Storing multi-byte data in reverse order doesn’t make sense to me. Do you specify a memory offset at the end of the data set and its read in reverse towards 0x00. Otherwise you would be wasting operations formatting your data for displaying and so on.

Reversing the byte itself does make sense.

This is what I meant sort of but think about where the stack pointer starts in little endian… vs big endian… which is easier to overflow?

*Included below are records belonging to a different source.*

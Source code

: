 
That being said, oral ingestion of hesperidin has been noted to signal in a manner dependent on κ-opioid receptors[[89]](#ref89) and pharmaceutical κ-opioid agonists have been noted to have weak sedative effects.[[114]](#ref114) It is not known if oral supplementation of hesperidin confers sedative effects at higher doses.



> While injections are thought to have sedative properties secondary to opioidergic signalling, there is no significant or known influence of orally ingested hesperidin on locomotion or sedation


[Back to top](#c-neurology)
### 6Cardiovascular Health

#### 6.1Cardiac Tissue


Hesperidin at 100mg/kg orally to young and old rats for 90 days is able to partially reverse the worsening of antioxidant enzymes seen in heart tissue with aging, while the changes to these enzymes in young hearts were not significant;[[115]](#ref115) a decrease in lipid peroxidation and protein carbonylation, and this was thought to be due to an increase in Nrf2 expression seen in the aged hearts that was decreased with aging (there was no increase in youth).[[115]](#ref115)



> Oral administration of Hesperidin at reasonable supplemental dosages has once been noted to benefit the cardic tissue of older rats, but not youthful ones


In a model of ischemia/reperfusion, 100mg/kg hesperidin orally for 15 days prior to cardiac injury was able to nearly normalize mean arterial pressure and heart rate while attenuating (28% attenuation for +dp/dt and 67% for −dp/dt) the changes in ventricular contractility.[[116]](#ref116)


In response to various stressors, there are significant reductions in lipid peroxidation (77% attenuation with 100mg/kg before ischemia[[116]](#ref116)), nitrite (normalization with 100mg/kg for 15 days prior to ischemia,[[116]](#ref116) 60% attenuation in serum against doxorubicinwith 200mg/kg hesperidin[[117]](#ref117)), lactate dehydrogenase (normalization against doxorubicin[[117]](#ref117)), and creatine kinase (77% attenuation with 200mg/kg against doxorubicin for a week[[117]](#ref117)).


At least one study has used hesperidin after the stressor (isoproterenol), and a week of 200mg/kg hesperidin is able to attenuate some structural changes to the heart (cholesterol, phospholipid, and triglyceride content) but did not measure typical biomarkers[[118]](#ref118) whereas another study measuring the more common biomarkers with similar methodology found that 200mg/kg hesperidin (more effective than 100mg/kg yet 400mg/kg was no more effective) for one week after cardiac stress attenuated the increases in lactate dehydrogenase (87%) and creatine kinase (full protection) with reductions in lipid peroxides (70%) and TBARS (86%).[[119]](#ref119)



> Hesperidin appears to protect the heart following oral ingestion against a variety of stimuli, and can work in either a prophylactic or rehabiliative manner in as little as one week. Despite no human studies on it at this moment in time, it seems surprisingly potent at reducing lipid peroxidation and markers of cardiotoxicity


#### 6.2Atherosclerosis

sorry to ask, but endianess isn’t that just how the bytes are read. e.g. 10000000 would be read as either 10000000 or 00000001. e.g. when you recieve data from a different endian system the hex values doesn’t magically switch as well.
an integer is a set of 4 bytes, and the max value of these 4 bytes would be 2^32, which is enterprited as an int, and not 4 bytes.

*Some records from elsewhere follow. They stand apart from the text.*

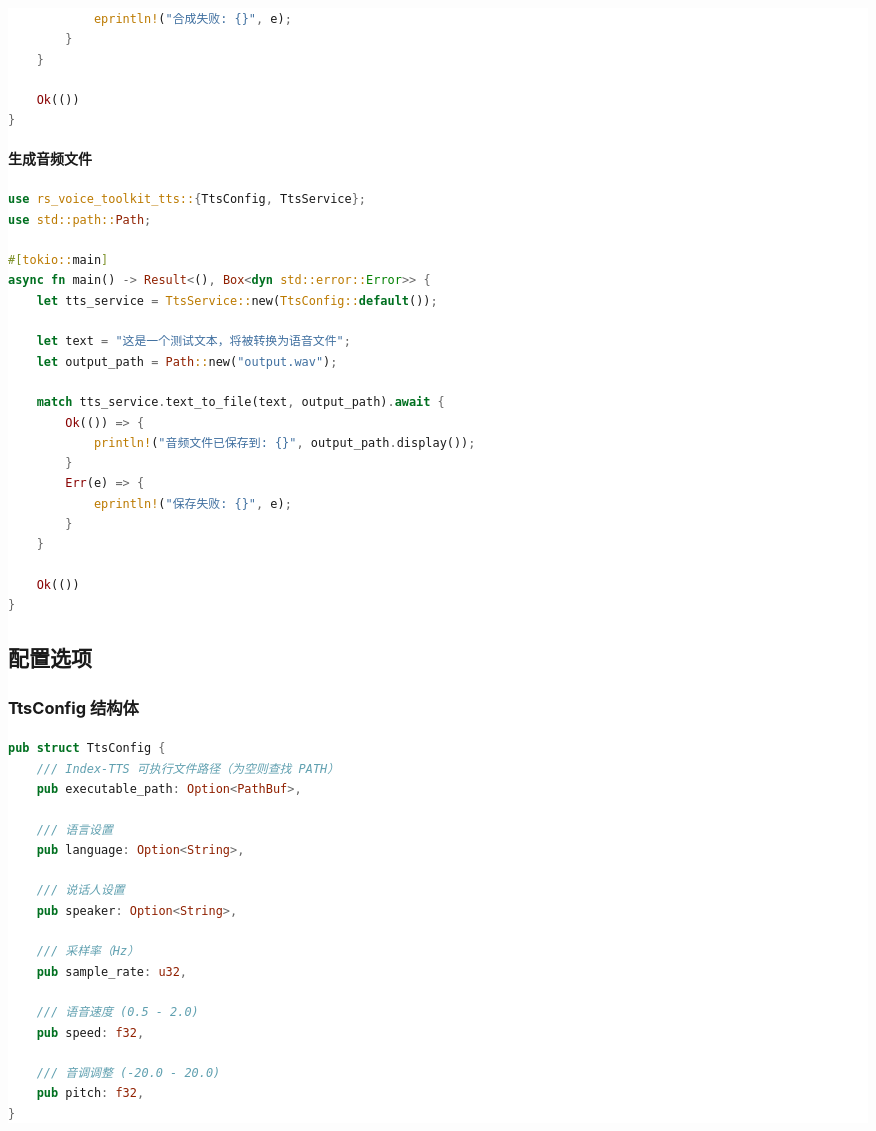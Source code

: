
 ```rust
            eprintln!("合成失败: {}", e);
        }
    }
    
    Ok(())
}
```

#### 生成音频文件

```rust
use rs_voice_toolkit_tts::{TtsConfig, TtsService};
use std::path::Path;

#[tokio::main]
async fn main() -> Result<(), Box<dyn std::error::Error>> {
    let tts_service = TtsService::new(TtsConfig::default());
    
    let text = "这是一个测试文本，将被转换为语音文件";
    let output_path = Path::new("output.wav");
    
    match tts_service.text_to_file(text, output_path).await {
        Ok(()) => {
            println!("音频文件已保存到: {}", output_path.display());
        }
        Err(e) => {
            eprintln!("保存失败: {}", e);
        }
    }
    
    Ok(())
}
```

## 配置选项

### TtsConfig 结构体

```rust
pub struct TtsConfig {
    /// Index-TTS 可执行文件路径（为空则查找 PATH）
    pub executable_path: Option<PathBuf>,
    
    /// 语言设置
    pub language: Option<String>,
    
    /// 说话人设置
    pub speaker: Option<String>,
    
    /// 采样率（Hz）
    pub sample_rate: u32,
    
    /// 语音速度 (0.5 - 2.0)
    pub speed: f32,
    
    /// 音调调整 (-20.0 - 20.0)
    pub pitch: f32,
}
```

e.g. 0xDE, 0xAD, 0xBE, 0xEF != 0xEF 0xBE 0xAD 0xDE on the two different systems.
rather it woud be 0xDE, 0xAD, 0xBE, 0xEF == 0x7B, 0xB5, 0x7D, 0xF7, since it is not the integer read backwards/forwards, but the bytes it consists of.

Endianess is the order the bytes are stored in. Note that bit order inside the bytes is not affected, just the order of the bytes themselves.